Интервью

Татьяна Левина: «Почему Фальк?»

Беседу ведет Ирина Мак 2 февраля 2021
Поделиться

Формальное открытие первой за почти 100 лет персональной выставки Роберта Рафаиловича Фалька (1886–1958) в Третьяковской галерее — предыдущая прошла в музее в 1924 году — состоялось перед Новым годом. Но увидеть ее из‑за карантина стало возможно только сейчас. Гигантская экспозиция демонстрирует все периоды творчества художника и вполне отражает «миф Фалька», который начал складываться уже при его жизни. Об этом «мифе», о живописи Роберта Фалька и его месте в истории русского искусства обозревателю «Лехаима» рассказывает Татьяна Левина — куратор выставки, которая будет работать до 23 мая в здании Новой Третьяковки на Крымском валу.

«Его траектория была иной»

ИРИНА МАК → Я хотела бы начать с «мифа Фалька», о котором вы в статье к выставочному каталогу тоже упоминаете, — о стихах, которые посвятил Фальку Слуцкий, о романе Каверина, где художник выведен под чужим именем, и повести Улицкой, где использованы факты его биографии. Почему он стал таким героем?


ТАТЬЯНА ЛЕВИНА ← Я тоже всегда об этом думала, почему Фальк? Почему не Павел Кузнецов стал этим мифом, куда более великий художник? Тут, конечно, сыграли роль и история с Хрущевым, обругавшим его «Обнаженную» на выставке в Манеже 1962 года, и десять лет, проведенных в Париже…


ИМ → Для будущих нонконформистов — Эрика Булатова, Ильи Кабакова — он, видимо, был не только связующим звеном с Серебряным веком, но и первоисточником французского искусства — единственным, кого они видели живьем?

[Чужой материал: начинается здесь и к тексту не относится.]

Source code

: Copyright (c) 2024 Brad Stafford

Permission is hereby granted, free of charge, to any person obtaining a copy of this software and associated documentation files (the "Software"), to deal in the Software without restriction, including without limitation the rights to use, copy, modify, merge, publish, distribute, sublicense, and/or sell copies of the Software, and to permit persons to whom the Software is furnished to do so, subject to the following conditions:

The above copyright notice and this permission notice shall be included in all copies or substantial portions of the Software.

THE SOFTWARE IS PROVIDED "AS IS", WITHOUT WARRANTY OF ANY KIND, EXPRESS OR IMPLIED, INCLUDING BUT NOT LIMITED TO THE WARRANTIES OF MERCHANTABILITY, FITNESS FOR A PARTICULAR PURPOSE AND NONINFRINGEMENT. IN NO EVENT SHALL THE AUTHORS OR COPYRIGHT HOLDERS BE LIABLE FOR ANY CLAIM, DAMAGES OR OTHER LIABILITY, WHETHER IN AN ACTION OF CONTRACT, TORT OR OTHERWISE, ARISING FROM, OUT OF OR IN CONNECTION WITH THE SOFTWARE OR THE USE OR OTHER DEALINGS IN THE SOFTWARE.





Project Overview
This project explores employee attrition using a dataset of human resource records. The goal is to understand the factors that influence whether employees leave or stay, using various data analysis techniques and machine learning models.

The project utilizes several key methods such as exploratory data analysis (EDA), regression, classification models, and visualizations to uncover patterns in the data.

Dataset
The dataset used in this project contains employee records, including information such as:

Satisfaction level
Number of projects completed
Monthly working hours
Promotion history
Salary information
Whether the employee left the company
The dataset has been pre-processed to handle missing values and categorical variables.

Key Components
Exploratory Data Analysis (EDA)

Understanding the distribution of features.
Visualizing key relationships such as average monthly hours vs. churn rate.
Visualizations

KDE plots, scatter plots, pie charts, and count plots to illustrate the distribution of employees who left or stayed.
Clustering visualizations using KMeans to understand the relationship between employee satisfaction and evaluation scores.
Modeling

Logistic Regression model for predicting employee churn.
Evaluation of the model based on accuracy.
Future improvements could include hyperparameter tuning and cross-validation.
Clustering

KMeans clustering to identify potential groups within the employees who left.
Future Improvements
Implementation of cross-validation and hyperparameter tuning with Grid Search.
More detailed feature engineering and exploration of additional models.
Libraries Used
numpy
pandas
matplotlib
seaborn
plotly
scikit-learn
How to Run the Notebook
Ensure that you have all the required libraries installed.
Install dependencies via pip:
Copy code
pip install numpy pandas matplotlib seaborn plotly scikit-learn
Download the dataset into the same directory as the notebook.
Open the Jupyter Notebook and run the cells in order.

ТЛ ← Конечно, и потом, эти показы в мастерской, которые Фальк начал устраивать после смерти Сталина. То, что потом делал у себя в мастерской Илья Кабаков, — вроде бы естественная вещь, но одним из источников традиции таких показов был для него, конечно, Роберт Фальк. В воспоминаниях Кабакова Фальк для него очень важен, помните историю, как Кабаков создавал свой «шедевр», который он описывал, конечно, иронически…


ИМ → «Свой шедевр я начал изготавливать в 1957 году…»


ТЛ ← Да‑да, и в течение многих лет он писал этот дайджест из Фалька с примесью Пикассо.


ИМ → Кажется, что Фальк был особенным не только для молодых художников, он очень отличался и от всех, с кем начинал.


ТЛ ← Его траектория действительно была иной в сравнении с другими советскими художниками, которые после лихой молодости стали писать ужас и кошмар. Сравните его, скажем, с Машковым, каким он стал в конце жизни, когда писал портреты с бюстами вождей, — это какое‑то безумие! Или поздний Дейнека, «Открытие колхозной электростанции», — а Дейнека ведь был очень сильным художником. Или Богородский, чекист и расстрельщик, — у него когда‑то были формалистические вещи. Но Фальк другой на фоне всех остальных еще и благодаря Парижу, где отсиделся. Те десять лет, с 1928 по 1937‑й, когда всех ломали, его не было в стране.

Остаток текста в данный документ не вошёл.